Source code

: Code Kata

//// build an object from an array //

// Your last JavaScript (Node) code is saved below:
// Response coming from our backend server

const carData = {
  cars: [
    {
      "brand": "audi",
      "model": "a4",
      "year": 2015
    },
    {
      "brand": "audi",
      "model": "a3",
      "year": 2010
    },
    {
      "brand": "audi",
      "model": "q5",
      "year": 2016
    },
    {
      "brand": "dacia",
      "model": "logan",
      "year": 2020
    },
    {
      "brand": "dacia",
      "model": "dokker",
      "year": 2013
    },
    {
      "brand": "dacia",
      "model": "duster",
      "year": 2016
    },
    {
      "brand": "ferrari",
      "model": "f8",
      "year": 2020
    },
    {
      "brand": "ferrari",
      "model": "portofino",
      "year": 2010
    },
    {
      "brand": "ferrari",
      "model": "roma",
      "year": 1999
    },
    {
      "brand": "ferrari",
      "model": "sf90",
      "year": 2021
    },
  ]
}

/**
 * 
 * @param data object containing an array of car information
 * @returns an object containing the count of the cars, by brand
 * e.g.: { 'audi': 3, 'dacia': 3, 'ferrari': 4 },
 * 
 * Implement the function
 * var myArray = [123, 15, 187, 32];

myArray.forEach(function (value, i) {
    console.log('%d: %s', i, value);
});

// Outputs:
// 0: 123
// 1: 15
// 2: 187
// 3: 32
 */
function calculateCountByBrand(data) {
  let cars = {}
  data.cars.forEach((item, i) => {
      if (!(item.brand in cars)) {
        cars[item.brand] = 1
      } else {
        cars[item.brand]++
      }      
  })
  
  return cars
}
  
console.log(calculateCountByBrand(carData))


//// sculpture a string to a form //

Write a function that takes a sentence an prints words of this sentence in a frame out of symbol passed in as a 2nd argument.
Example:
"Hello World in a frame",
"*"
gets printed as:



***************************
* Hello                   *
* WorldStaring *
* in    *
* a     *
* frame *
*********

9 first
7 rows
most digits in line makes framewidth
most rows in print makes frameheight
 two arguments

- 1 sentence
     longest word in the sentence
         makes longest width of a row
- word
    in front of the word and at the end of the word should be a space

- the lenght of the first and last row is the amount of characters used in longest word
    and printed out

Work to complete:
Among the records above, find the lines that contain "from" and copy every one.

Expected output:
//// build an object from an array //
// Response coming from our backend server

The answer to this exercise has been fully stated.